Saturday, February 26, 2005

Dowd: W.'s Stiletto Democracy

The New York Times > Opinion > Op-Ed Columnist: W.'s Stiletto Democracy:

"It was remarkable to see President Bush lecture Vladimir Putin on the importance of checks and balances in a democratic society."

Friday, February 25, 2005

A New Political Party

I feel like Fiver. Doesn't anyone else see it? "It's coming, it's coming," he said, and no one believed him. Bigwig made fun of him. Hazel was the only one who had faith in his brother's prescience. But the things I'm predicting will take years. It takes a long time for an empire to fall. But once it starts, it can happen fast, as we saw with the Soviet empire fifteen years ago. Why don't people see that when the time comes, ours can fall quickly, too?
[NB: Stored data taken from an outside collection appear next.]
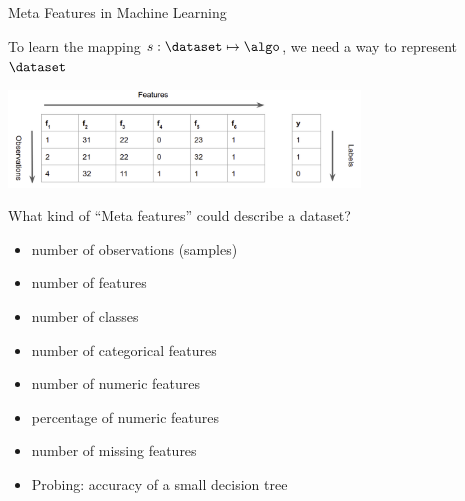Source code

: \begin{frame}[c]{Meta Features in Machine Learning}
	
To learn the mapping $s: \dataset \mapsto \algo$, we need a way to represent $\dataset$

\begin{center}
	\includegraphics[width=0.7\textwidth]{images/ml_data}
\end{center}


What kind of ``Meta features'' could describe a dataset? \hands

\pause
\begin{itemize}
	\item number of observations (samples)
	\item number of features
	\item number of classes
	\item number of categorical features
	\item number of numeric features
	\item percentage of numeric features
	\item number of missing features
	\item Probing: accuracy of a small decision tree
\end{itemize}
	
	
\end{frame}
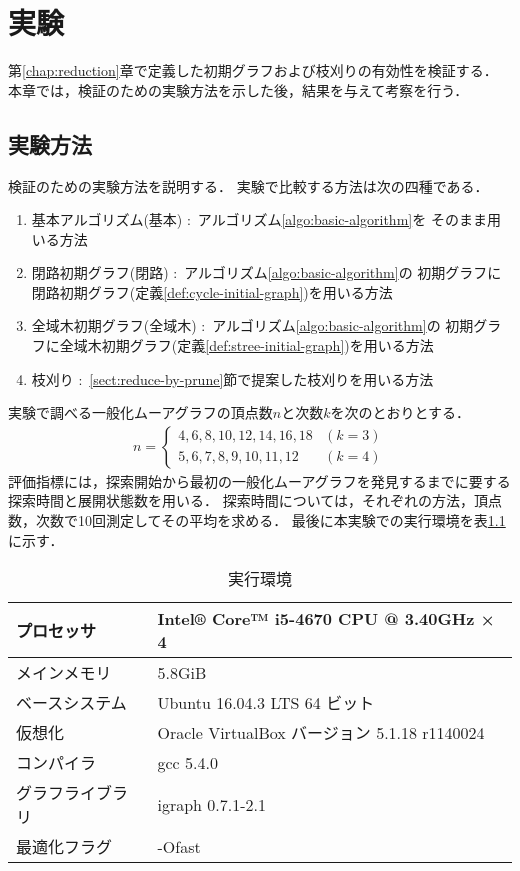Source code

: 
\chapter{実験}
\label{sect:experiment}
第\ref{chap:reduction}章で定義した初期グラフおよび枝刈りの有効性を検証する．
本章では，検証のための実験方法を示した後，結果を与えて考察を行う．

\section{実験方法}
検証のための実験方法を説明する．
実験で比較する方法は次の四種である．
\begin{enumerate}
\item 基本アルゴリズム(基本) :\ アルゴリズム\ref{algo:basic-algorithm}を
  そのまま用いる方法
\item 閉路初期グラフ(閉路) :\ アルゴリズム\ref{algo:basic-algorithm}の
  初期グラフに閉路初期グラフ(定義\ref{def:cycle-initial-graph})を用いる方法
\item 全域木初期グラフ(全域木) :\ アルゴリズム\ref{algo:basic-algorithm}の
  初期グラフに全域木初期グラフ(定義\ref{def:stree-initial-graph})を用いる方法
\item 枝刈り :\ \ref{sect:reduce-by-prune}節で提案した枝刈りを用いる方法
\end{enumerate}
実験で調べる一般化ムーアグラフの頂点数$n$と次数$k$を次のとおりとする．
\begin{equation*}
  \begin{aligned}
    n=\begin{cases}
      4,6,8,10,12,14,16,18 & (k=3) \\
      5,6,7,8,9,10,11,12 & (k=4)
    \end{cases}
  \end{aligned}
\end{equation*}
評価指標には，探索開始から最初の一般化ムーアグラフを発見するまでに要する
探索時間と展開状態数を用いる．
探索時間については，それぞれの方法，頂点数，次数で10回測定してその平均を求める．
最後に本実験での実行環境を表\ref{tab:env-lab}に示す．
\begin{table}
  \caption{実行環境}
  \label{tab:env-lab}
  \centering
  \begin{tabular}{ll}
    \hline
    プロセッサ & Intel® Core™ i5-4670 CPU @ 3.40GHz × 4 \\ \hline
    メインメモリ & 5.8GiB \\ \hline
    ベースシステム & Ubuntu 16.04.3 LTS 64 ビット \\ \hline
    仮想化 & Oracle VirtualBox バージョン 5.1.18 r1140024 \\ \hline
    コンパイラ & gcc 5.4.0 \\ \hline
    グラフライブラリ & igraph 0.7.1-2.1 \\ \hline
    最適化フラグ & -Ofast \\ \hline
  \end{tabular}
\end{table}

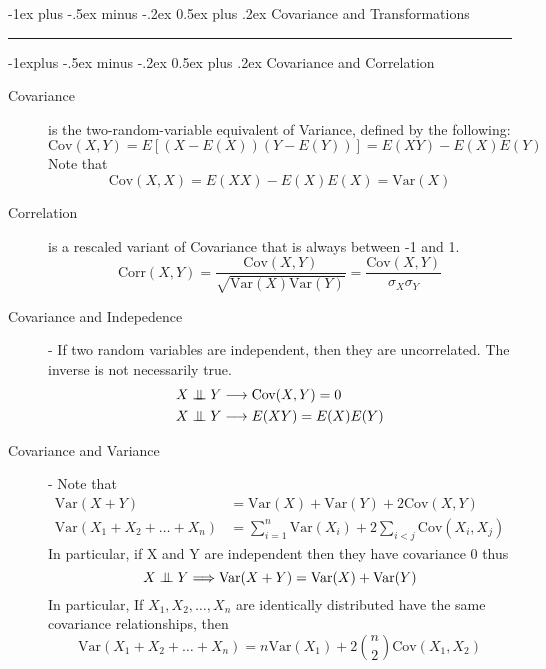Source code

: \documentclass[10pt,landscape]{article}
\makeatletter
\theoremstyle{definition}
\newcommand\independent{\protect\mathpalette{\protect\independenT}{\perp}}
\def\independenT#1#2{\mathrel{\setbox0\hbox{$#1#2$}%
    \copy0\kern-\wd0\mkern4mu\box0}}
\newcommand{\var}{\textrm{Var}}
\newcommand{\cov}{\textrm{Cov}}
\newcommand{\corr}{\textrm{Corr}}
\renewcommand{\section}{\@startsection{section}{1}{0mm}%
                                {-1ex plus -.5ex minus -.2ex}%
                                {0.5ex plus .2ex}%
                                {\normalfont\large\bfseries}}
\renewcommand{\subsection}{\@startsection{subsection}{2}{0mm}%
                                {-1explus -.5ex minus -.2ex}%
                                {0.5ex plus .2ex}%
                                {\normalfont\normalsize\bfseries}}
\makeatother
\begin{document}
\begin{multicols}{3}
\section{Covariance and Transformations}\smallskip \hrule height 2pt \smallskip

\subsection{Covariance and Correlation}
\begin{description}
\item [Covariance] is the two-random-variable equivalent of Variance, defined by the following:
    \[\cov(X, Y) = E[(X - E(X))(Y - E(Y))] = E(XY) - E(X)E(Y)\]
    Note that 
    \[\cov(X, X) = E(XX) - E(X)E(X) =  \var(X)\]
\item [Correlation] is a rescaled variant of Covariance that is always between -1 and 1.
    \[\corr(X, Y) = \frac{\cov(X, Y)}{\sqrt{\var(X)\var(Y)}} = \frac{\cov(X, Y)}{\sigma_X\sigma_Y}\]
\item [Covariance and Indepedence] - If two random variables are independent, then they are uncorrelated. The inverse is not necessarily true. 
    \begin{align*}
    	X \independent Y &\longrightarrow \cov(X, Y) = 0 \\
    	X \independent Y &\longrightarrow E(XY) = E(X)E(Y)
    \end{align*}
\item [Covariance and Variance] - Note that
    \begin{align*}
        \var(X + Y) &= \var(X) + \var(Y) + 2\cov(X, Y) \\
        \var(X_1 + X_2 + \dots + X_n ) &= \sum_{i = 1}^{n}\var(X_i) + 2\sum_{i < j} \cov(X_i, X_j)
    \end{align*}
    In particular, if X and Y are independent then they have covariance 0 thus
    \[X \independent Y \Longrightarrow \var(X + Y) = \var(X) + \var(Y)\]
    In particular, If $X_1, X_2, \dots, X_n$ are identically distributed have the same covariance relationships, then 
    \[\var(X_1 + X_2 + \dots + X_n ) = n\var(X_1) + 2{n \choose 2}\cov(X_1, X_2)\]
    

\end{description}
\end{multicols}
\end{document}
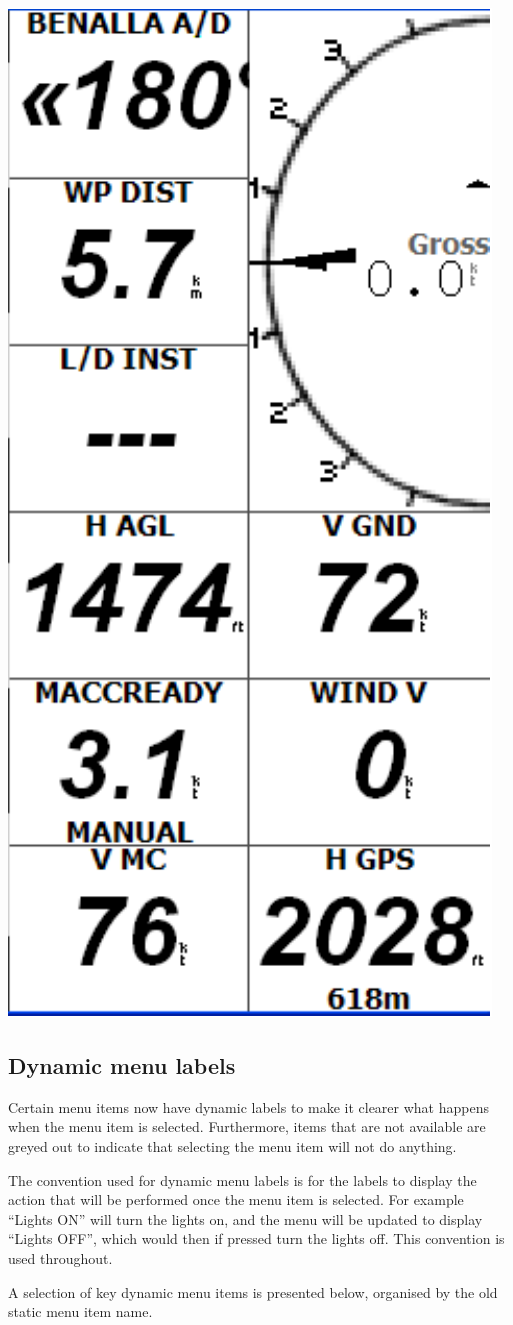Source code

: \documentclass[a4paper,12pt]{refrep}
\begin{document}
\begin{center}

\includegraphics[angle=0,width=0.35\linewidth,keepaspectratio='true']{figures/infoboxes.pdf}

\end{center}

\subsection*{Dynamic menu labels}

Certain menu items now have dynamic labels to make it clearer what
happens when the menu item is selected.  Furthermore, items that are
not available are greyed out to indicate that selecting the menu item
will not do anything.

The convention used for dynamic menu labels is for the labels to
display the action that will be performed once the menu item is
selected.  For example ``Lights ON'' will turn the lights on, and the
menu will be updated to display ``Lights OFF'', which would then if
pressed turn the lights off.  This convention is used throughout.

A selection of key dynamic menu items is presented below, organised by the
old static menu item name.  
\end{document}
Where can our country find wise leadership? The parties don't produce particularly good candidates for the presidency, and that's one of their main jobs. Our system for selecting presidential candidates is broken. I don't see a good way to fix it, except to form a new party. Do you remember Ross Perot? He started a new party. But he wasn't an institution builder, and the American Reform party didn't take hold. The Reform party split up over the Buchanan nomination in the 90s. So we don't have any known alternatives, now.

Who would support the Reform party, were it to re-form? Perot supporters (20% of the voters in 1992). Ventura supporters. Deaniacs. Libertarians, perhaps. All disaffected independents who need someone to vote for.

Who would not be in the party? Evangelicals. MoveOn.org supporters. Democrats and Republicans who are happy with the way their party is going. That's about half of the electorate. The job of a new party is to recruit the other half.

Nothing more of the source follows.